Friday, June 12, 2020

Reading: The Gift of Fear, Chapter 2

I’m not sure that this is the book I need to read.

This book is all about convincing people they need to listen to and understand their fears. Whereas I think I do that too much.

Maybe I’m just listening to the wrong fears. Maybe this book can help me reset my barometer for measuring fear. My “fear-o-meter.”

Being a sheltered person with anxiety, I think I have become focused on the wrong kinds of fears. I doubt I would last very long in a dangerous situation.

If this book teaches me nothing else, maybe it should teach me that the things I am usually afraid of aren’t usually the things I should be afraid of.

Fear has a purpose. It has a place. And anxiety takes fear and puts it where it doesn’t belong.

Many examples evoked by this book involve people who suppressed their fears, ignored their intuition, and refused to see the signals. I have no doubt that I would be such a person. I do not feel equipped to navigate a dangerous situation.

But that’s not what I wanted to read about.

It is an interesting read, though. Maybe I could still learn something of value.

One thing the book points out is that we often worry more about dangers that are extremely unlikely to befall us (such as a hijacked airplane or terrorist attack) than about the things that happen every day (car accidents, domestic abuse).

Fear plays sleight of hand with us. It attracts us toward one hand and then attacks us with the other. We are attracted to the “flashy” and “exotic” fears, and we ignore the everyday and mundane ones.

But when you have anxiety, many things get flagged as “dangerous” that shouldn’t be. It affects your judgment and your habits. It makes you seek comfort and control. It makes your life a delicate balancing act, a fragile equation that gets thrown into chaos with the introduction of each new variable.

I’m afraid to talk to girls.

Why am I afraid to talk to girls?

What is the most likely worst-case scenario?

She doesn’t like me?

Underneath most of my anxiety is a fear of failure, rejection, and loss of control.

But to be afraid of those things is to be afraid of life, of reality.
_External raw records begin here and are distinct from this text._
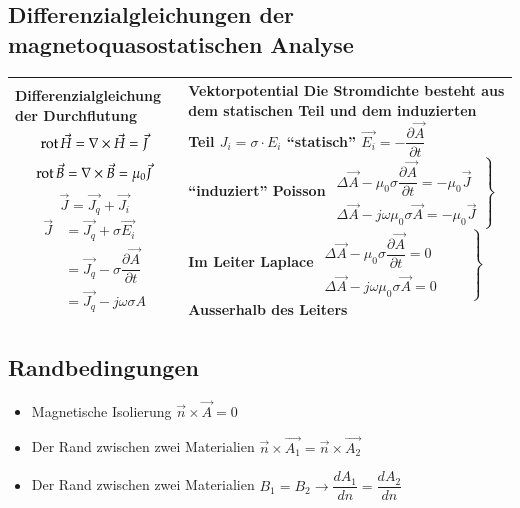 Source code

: \subsection{Differenzialgleichungen der magnetoquasostatischen Analyse}
\begin{tabular}{|p{} |p{}|}
	\hline
	\textbf{Differenzialgleichung der Durchflutung}\newline
	\[\operatorname{rot} \vec{H}=\nabla \times \vec{H}=\vec{J}\]
	\[\operatorname{rot} \vec{B}=\nabla \times \vec{B}=\mu_{0}\vec{J}\] \vspace{1cm} \[\vec{J} = \vec{J_q} + \vec{J_i}\] 
	{\begin{align*}
		\vec{J} &= \vec{J_q} + \sigma\vec{E_i} \\
		&= \vec{J_q} -\sigma\dfrac{\partial\vec{A}}{\partial t}\\
		&= \vec{J_q} - j\omega\sigma A
	\end{align*}} \vspace{-1cm}&
	\textbf{Vektorpotential}\newline
	Die Stromdichte besteht aus dem statischen Teil und dem induzierten Teil\newline
	$J_i=\sigma \cdot E_i $ \qquad``statisch''\newline
	$\vec{E_i}=-\dfrac{\partial \vec{A}}{\partial t}$ \qquad ``induziert''\newline \newline
    \textbf{Poisson}\newline
	$ \left. \begin{array}{c} \Delta\vec{A}-\mu_{0}\sigma \dfrac{\partial \vec{A}}{\partial t}=-\mu_{0}\vec{J}\\\Delta\vec{A}-j\omega\mu_{0}\sigma\vec{A}=-\mu_{0}\vec{J} \end{array} \right\}$ Im Leiter\newline \newline \newline 
    \textbf{Laplace}\newline
		$ \left. \begin{array}{c} \Delta\vec{A}-\mu_{0}\sigma \dfrac{\partial \vec{A}}{\partial t}=0\\\Delta\vec{A}-j\omega\mu_{0}\sigma\vec{A}=0 \end{array} \qquad \right\}$ Ausserhalb des Leiters\\
	\hline
\end{tabular}
\subsection{Randbedingungen}
\begin{itemize}
	\item Magnetische Isolierung $\vec{n} \times \vec{A} =0$
	\item Der Rand zwischen zwei Materialien $\vec{n} \times \vec{A_{1}}=\vec{n} \times \vec{A_{2}}$
	\item Der Rand zwischen zwei Materialien $B_{1}=B_{2} \rightarrow \dfrac{dA_{1}}{d n}=\dfrac{dA_{2}}{d n} $
\end{itemize}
Because this is reality: I am going to fail; I am going to be rejected; I am not going to be able to control everything. These are things that happen to everybody. I am not special. I have no godlike powers that I can exert over the universe to prevent these things. The only thing I can do is build a fortress and hide within it until I die.

But even if I did hide away in my Fortress of Solitude, I can’t prevent the changes from coming. Change is a force of nature. You can fight against it, but you are destined to lose. Change will overtake you. The more violently you fight against it, the more violent the change.

You can avoid the inevitable for a little while by pulling yourself away from it, but eventually something lets go, and you are hurled at each other like a rubber band. Yes, a rubber band can sting, but it would have hurt a lot less if I took the hit earlier.

It takes a lot of energy to fight against change. And for every action, there is an equal and opposite reaction. The energy you spend is going somewhere. And eventually you simply won’t have enough to fight it, so you have no choice but to let the change happen.

Sometimes I look at myself as someone who exists within a small bubble of security. Like the shields around the Enterprise. Sometimes the outside world closes in, causing the bubble to shrink. Sometimes I feel suffocated, requiring the bubble to expand. The bigger your bubble, the more enriching your life can be, simply because you have more room.

So it’s not really about abandoning security for the sake of risk. It’s not either/or. It’s about allowing yourself to grow, allowing your bubble to expand. I don’t have to abandon all safety just to talk to a girl. I haven’t lost anything just because a job interview didn’t go well. It’s not about what I’m willing to give up; it’s about what I’m willing to allow in.

As someone with anxiety, it’s hard to allow anything new into my life. I don’t believe I can handle the uncertainty. But I can take small, incremental steps. Steps that push against the bubble without breaking it.

Maybe someday I’ll come to realize that my bubble isn’t as fragile as I fear it is.